一方、明徳義塾のマウンドに「6番」を背負って立った前田克樹(3年)も、「昨秋や春と比べて自分の気持ちの整理ができるようになった」メンタル面での成長を、これまでになく走っていた直球の勢いだけに任せず打たせてとる投球術で体現。普段、今年の投手陣を「厳しい」と明言している名将をして「今日は低めにきていたから安心して見られた」という高評価を与えたことが、何よりも彼の好調を示している材料といってよいだろう。
となると最後の勝敗を分けるのは修羅場をくぐってきた経験である。「6月まではチームも全く打てなかったが、智弁和歌山との練習試合において、みんなで守ってリズムを作って1球に集中することで連勝できたことが、今につながっている」明徳義塾・前田に対し、「鍛えればもっとスピードも出るし、まだ自分のよさをわかっていない」(田中祥裕監督)室戸・北川。その差は表に無死1塁にあっても落ち着いて併殺で切り抜けた前田に対し、2死1・3塁を踏ん張りきれなかった8回の攻防で如実に表れた。

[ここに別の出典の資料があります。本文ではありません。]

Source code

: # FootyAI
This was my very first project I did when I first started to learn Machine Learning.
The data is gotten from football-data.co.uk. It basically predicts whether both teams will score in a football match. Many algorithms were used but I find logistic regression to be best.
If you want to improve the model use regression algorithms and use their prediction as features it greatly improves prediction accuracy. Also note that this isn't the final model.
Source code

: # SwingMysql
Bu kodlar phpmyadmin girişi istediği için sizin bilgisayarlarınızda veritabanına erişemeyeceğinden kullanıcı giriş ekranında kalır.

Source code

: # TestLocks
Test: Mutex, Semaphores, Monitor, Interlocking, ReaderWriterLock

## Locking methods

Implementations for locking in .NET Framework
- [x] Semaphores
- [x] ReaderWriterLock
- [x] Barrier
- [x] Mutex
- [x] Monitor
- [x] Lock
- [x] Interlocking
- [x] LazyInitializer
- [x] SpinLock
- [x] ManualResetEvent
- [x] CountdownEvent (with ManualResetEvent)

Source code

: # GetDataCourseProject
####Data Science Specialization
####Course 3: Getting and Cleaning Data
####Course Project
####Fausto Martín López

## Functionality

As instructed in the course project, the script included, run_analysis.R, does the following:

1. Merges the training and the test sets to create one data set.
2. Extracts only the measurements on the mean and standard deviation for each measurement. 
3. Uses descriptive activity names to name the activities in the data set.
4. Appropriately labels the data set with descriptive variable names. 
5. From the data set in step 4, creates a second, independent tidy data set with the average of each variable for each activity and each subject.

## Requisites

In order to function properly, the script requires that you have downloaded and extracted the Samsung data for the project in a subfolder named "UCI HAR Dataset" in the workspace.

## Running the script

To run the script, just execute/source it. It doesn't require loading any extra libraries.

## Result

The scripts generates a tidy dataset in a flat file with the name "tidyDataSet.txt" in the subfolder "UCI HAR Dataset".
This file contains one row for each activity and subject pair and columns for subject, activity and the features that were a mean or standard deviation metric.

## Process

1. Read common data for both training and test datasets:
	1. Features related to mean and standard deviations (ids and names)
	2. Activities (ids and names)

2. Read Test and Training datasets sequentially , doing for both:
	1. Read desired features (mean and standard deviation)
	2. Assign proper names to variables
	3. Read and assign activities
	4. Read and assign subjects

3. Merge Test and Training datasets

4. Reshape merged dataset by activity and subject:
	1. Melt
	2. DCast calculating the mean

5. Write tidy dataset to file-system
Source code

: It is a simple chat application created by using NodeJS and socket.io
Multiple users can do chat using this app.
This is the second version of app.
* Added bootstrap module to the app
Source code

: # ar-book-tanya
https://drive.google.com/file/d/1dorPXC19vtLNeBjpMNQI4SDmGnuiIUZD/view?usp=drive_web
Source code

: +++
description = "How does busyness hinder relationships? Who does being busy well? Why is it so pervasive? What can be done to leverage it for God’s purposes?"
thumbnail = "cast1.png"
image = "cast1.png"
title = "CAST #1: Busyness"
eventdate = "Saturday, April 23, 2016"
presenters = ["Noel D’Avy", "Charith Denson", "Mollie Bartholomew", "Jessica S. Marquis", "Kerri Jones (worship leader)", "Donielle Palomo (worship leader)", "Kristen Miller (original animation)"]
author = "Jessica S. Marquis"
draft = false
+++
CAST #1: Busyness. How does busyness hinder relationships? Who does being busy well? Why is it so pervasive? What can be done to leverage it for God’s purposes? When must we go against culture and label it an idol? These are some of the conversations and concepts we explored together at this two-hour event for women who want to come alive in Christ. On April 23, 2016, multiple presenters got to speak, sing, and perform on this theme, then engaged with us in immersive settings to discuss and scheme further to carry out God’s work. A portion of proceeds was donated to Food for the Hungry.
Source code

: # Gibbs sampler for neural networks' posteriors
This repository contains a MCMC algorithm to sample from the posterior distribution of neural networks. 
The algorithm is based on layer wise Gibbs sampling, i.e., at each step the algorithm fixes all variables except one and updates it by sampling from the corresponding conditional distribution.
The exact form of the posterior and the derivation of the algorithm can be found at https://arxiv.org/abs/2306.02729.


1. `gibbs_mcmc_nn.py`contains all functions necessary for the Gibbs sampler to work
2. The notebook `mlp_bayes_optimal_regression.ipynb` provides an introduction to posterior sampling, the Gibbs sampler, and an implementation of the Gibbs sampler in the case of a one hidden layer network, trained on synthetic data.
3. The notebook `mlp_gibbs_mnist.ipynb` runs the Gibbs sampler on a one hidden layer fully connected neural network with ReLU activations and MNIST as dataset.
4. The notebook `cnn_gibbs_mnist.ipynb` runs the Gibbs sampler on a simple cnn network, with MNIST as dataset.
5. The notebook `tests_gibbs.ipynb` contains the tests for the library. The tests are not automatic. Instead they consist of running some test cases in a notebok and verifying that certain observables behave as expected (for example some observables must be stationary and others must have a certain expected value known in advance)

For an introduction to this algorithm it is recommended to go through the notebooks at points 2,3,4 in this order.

ただし、室戸・北川には幸いにもまだ1年間の高校野球生活が残されている。「自分以外は全員3年生がスタメンだった中で、エース番号を付けさせてもらった」感謝の思いは、今度は先輩たちが3年前の春に現実とした甲子園で晴らすしかない。事実、彼にはそのポテンシャルは十分あるのだから。
(文=寺下 友徳)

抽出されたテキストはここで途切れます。